Almost a year ago, on September 6, 2016, the barque Peking pushed off from South Street Seaport for one last time to begin her final trip home to the land of her birth, Hamburg Germany.
Eased out into the slack tide of the East River and assisted by a few tugs and many well wishers, she made her way slowly across New York Harbor and over to Caddell’s Drydock on the Kill van Kull, the waterway between Staten Island and Bayonne. Over the past ten months, she has undergone preparations for her journey across the Atlantic. On Friday, July 14, 2017, the great four-masted sailing ship was loaded whole into the heavy-lift vessel Combi-Lift III and secured for the voyage to Germany.
Built in Hamburg in 1911, Peking is one of the famous “Flying P Liners” of F. Laeisz Lines. Employed in the nitrate trade, Peking made voyages from Europe to the west coast of South America with general cargo and returned filled with guano for use in the making of fertilizer and explosives. Peking was made famous by the Irving Johnson film ‘Around Cape Horn’, which documented her 1929 passage around the southern tip of South America in hurricane conditions. Peking first arrived in New York in 1974.

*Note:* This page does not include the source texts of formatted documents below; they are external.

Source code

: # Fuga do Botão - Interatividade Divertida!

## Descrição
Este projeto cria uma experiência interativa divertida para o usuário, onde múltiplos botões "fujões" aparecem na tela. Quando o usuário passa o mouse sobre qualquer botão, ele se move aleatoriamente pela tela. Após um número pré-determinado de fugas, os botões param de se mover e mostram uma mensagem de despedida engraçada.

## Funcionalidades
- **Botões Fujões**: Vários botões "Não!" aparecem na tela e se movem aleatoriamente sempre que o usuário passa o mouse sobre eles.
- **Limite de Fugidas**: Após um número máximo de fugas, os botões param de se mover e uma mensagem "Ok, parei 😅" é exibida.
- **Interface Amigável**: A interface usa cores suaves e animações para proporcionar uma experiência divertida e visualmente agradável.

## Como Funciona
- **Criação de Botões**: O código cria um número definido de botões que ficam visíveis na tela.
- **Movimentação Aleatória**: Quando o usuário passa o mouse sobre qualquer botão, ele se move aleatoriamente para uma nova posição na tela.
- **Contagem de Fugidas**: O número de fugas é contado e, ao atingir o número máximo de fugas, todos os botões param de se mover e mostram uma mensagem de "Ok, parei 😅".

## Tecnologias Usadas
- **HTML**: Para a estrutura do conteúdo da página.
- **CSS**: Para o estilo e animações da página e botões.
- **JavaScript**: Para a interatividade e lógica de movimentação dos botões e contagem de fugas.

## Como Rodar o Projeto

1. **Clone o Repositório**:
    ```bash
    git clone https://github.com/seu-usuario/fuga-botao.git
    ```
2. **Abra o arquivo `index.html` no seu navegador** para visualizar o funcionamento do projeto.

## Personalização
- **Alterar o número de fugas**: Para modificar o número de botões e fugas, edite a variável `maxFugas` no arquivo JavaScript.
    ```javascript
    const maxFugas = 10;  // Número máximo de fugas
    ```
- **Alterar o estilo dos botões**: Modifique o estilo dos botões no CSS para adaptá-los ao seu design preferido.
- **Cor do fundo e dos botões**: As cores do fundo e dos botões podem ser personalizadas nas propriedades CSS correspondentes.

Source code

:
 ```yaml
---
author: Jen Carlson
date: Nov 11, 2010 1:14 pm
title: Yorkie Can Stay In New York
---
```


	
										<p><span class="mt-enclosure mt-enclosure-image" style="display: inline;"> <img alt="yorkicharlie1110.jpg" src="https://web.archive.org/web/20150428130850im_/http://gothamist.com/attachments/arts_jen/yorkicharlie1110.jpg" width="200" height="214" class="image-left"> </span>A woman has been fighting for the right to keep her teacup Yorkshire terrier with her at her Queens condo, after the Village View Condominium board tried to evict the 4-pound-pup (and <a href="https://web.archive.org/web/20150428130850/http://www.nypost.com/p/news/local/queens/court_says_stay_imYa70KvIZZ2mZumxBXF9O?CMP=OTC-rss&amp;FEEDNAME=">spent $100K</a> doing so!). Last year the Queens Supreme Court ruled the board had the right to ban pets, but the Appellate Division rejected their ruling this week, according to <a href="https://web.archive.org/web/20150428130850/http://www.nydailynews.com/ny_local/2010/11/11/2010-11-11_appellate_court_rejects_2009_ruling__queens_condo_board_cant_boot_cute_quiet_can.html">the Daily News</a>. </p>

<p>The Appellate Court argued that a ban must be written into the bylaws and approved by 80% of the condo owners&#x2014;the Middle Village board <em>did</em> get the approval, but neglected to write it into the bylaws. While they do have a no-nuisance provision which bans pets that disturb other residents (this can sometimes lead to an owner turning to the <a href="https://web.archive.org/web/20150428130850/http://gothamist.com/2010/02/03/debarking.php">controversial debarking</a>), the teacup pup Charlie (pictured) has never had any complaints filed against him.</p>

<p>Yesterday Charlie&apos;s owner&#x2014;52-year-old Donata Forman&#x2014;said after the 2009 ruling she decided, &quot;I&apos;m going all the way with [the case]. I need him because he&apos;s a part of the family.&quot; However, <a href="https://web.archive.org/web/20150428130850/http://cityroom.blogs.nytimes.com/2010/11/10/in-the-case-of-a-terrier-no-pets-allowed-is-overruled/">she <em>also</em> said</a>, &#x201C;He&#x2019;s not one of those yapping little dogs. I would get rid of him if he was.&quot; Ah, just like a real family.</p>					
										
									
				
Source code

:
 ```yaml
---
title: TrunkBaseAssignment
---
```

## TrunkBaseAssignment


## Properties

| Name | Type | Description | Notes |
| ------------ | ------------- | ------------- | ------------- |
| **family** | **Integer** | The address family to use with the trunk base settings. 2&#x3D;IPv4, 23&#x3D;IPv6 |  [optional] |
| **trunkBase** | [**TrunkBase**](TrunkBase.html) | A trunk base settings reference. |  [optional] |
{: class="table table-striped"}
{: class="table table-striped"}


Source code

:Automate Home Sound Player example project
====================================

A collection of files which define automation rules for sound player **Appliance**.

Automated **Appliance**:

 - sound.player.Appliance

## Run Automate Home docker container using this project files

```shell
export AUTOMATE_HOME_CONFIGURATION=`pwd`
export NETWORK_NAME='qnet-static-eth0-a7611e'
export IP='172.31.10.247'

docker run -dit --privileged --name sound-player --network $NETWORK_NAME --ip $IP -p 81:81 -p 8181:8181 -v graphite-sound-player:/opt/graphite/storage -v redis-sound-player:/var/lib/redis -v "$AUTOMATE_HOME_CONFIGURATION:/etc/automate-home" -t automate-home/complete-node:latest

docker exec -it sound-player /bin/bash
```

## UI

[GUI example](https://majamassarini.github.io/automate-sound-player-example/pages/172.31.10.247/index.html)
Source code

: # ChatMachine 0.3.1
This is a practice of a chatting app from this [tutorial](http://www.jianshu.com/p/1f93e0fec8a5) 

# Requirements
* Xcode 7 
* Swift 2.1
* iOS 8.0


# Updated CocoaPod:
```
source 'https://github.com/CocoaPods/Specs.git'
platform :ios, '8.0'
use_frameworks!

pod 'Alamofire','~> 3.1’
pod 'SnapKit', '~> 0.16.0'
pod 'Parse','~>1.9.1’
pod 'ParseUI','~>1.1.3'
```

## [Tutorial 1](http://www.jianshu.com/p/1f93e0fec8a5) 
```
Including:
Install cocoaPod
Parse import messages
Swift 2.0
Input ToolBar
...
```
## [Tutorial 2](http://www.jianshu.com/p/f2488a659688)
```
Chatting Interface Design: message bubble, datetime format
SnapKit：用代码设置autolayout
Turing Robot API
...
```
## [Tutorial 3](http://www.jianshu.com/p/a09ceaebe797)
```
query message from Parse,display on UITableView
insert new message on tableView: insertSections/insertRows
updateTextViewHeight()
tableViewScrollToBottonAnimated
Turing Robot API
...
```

“The gift of Peking to Hamburg, where they’ve got 30 million euros to restore her, is good for our Museum; it will allow us to focus our growing resources on a leaner fleet, the centerpiece of which will be the mighty three-masted ship Wavertree. It’s also good for Hamburg; they’ll have a restored ship they can be proud of. She was built in Hamburg and sailed from there. She belongs on the Hamburg waterfront. And it’s good for Peking; she’ll have the resources and the attention she deserves” said Captain Jonathan Boulware, Executive Director of the South Street Seaport Museum, in a statement released last fall.